**Problem**
Report all lines in the records that hold the string "Digital".

____ Information provided

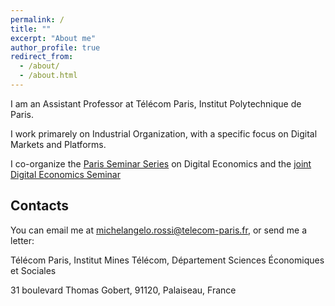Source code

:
 ```yaml
---
permalink: /
title: ""
excerpt: "About me"
author_profile: true
redirect_from: 
  - /about/
  - /about.html
---
```


I am an Assistant Professor at Télécom Paris, Institut Polytechnique de Paris.

I work primarely on Industrial Organization, with a specific focus on Digital Markets and Platforms. 

I co-organize the <a href="https://sites.google.com/view/parisdigitaleconomics/">Paris Seminar Series</a> on Digital Economics and the <a href="https://sites.google.com/view/j-des/home/">joint Digital Economics Seminar </a>



Contacts
------

You can email me at <a href="mailto:michelangelo.rossi@telecom-paris.fr">michelangelo.rossi@telecom-paris.fr</a>, or send me a letter:

Télécom Paris, Institut Mines Télécom, Département Sciences Économiques et Sociales

31 boulevard Thomas Gobert, 91120, Palaiseau, France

________

**Response**
I work primarely on Industrial Organization, with a specific focus on Digital Markets and Platforms. 
I co-organize the <a href="https://sites.google.com/view/parisdigitaleconomics/">Paris Seminar Series</a> on Digital Economics and the <a href="https://sites.google.com/view/j-des/home/">joint Digital Economics Seminar </a>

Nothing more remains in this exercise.